▸ **WHAT YOU ARE ASKED TO DO**
Would you print out all of the data exactly and keep the pictures out of it?

Document images with source code:
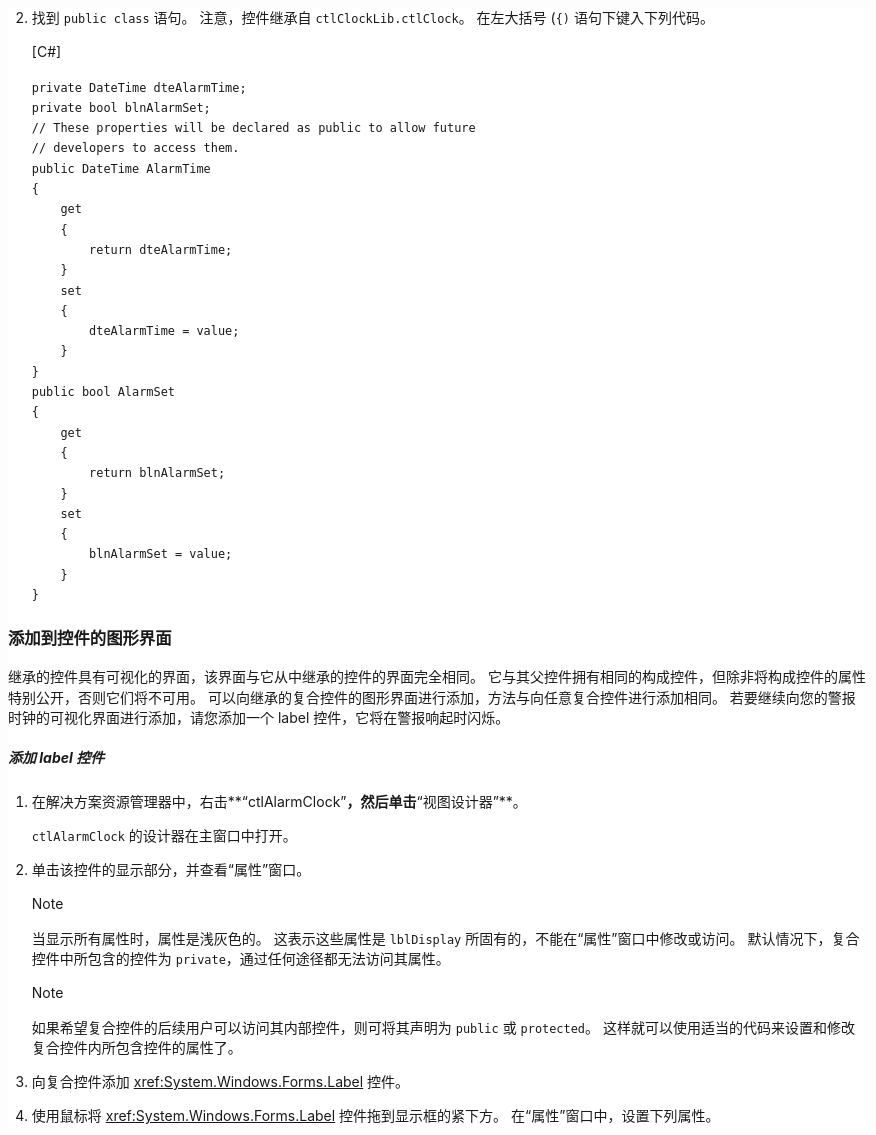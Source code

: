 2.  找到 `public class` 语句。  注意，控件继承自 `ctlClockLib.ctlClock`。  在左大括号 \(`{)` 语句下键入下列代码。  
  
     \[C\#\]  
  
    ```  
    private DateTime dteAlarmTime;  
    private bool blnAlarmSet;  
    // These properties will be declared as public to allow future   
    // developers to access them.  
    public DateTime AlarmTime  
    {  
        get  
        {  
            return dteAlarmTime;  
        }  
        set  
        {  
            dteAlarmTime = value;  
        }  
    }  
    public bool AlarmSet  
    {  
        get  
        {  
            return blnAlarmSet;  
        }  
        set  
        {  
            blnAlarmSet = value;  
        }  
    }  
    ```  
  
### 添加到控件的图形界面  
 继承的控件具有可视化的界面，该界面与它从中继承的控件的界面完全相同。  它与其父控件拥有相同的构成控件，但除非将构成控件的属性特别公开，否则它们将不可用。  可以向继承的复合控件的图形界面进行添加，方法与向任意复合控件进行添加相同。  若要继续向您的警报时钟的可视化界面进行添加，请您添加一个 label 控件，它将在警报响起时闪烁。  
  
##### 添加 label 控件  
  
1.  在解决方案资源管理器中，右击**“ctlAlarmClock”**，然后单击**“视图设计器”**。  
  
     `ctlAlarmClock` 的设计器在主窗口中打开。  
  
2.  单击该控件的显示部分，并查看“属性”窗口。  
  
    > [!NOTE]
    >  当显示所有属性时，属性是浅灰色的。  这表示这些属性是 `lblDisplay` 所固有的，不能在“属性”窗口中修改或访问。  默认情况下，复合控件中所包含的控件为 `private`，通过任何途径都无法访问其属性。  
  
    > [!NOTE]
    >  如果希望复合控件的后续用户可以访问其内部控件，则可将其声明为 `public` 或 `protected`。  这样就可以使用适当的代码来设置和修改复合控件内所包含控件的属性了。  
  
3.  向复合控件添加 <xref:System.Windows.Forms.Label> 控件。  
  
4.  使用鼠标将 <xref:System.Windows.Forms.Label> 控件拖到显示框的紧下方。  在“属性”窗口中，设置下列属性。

▸ **REPLY TO THE TASK**
Source code

: 2.  找到 `public class` 语句。  注意，控件继承自 `ctlClockLib.ctlClock`。  在左大括号 \(`{)` 语句下键入下列代码。  
  
     \[C\#\]  
  
    ```  
    private DateTime dteAlarmTime;  
    private bool blnAlarmSet;  
    // These properties will be declared as public to allow future   
    // developers to access them.  
    public DateTime AlarmTime  
    {  
        get  
        {  
            return dteAlarmTime;  
        }  
        set  
        {  
            dteAlarmTime = value;  
        }  
    }  
    public bool AlarmSet  
    {  
        get  
        {  
            return blnAlarmSet;  
        }  
        set  
        {  
            blnAlarmSet = value;  
        }  
    }  
    ```  
  
### 添加到控件的图形界面  
 继承的控件具有可视化的界面，该界面与它从中继承的控件的界面完全相同。  它与其父控件拥有相同的构成控件，但除非将构成控件的属性特别公开，否则它们将不可用。  可以向继承的复合控件的图形界面进行添加，方法与向任意复合控件进行添加相同。  若要继续向您的警报时钟的可视化界面进行添加，请您添加一个 label 控件，它将在警报响起时闪烁。  
  
##### 添加 label 控件  
  
1.  在解决方案资源管理器中，右击**“ctlAlarmClock”**，然后单击**“视图设计器”**。  
  
     `ctlAlarmClock` 的设计器在主窗口中打开。  
  
2.  单击该控件的显示部分，并查看“属性”窗口。  
  
    > [!NOTE]
    >  当显示所有属性时，属性是浅灰色的。  这表示这些属性是 `lblDisplay` 所固有的，不能在“属性”窗口中修改或访问。  默认情况下，复合控件中所包含的控件为 `private`，通过任何途径都无法访问其属性。  
  
    > [!NOTE]
    >  如果希望复合控件的后续用户可以访问其内部控件，则可将其声明为 `public` 或 `protected`。  这样就可以使用适当的代码来设置和修改复合控件内所包含控件的属性了。  
  
3.  向复合控件添加 <xref:System.Windows.Forms.Label> 控件。  
  
4.  使用鼠标将 <xref:System.Windows.Forms.Label> 控件拖到显示框的紧下方。  在“属性”窗口中，设置下列属性。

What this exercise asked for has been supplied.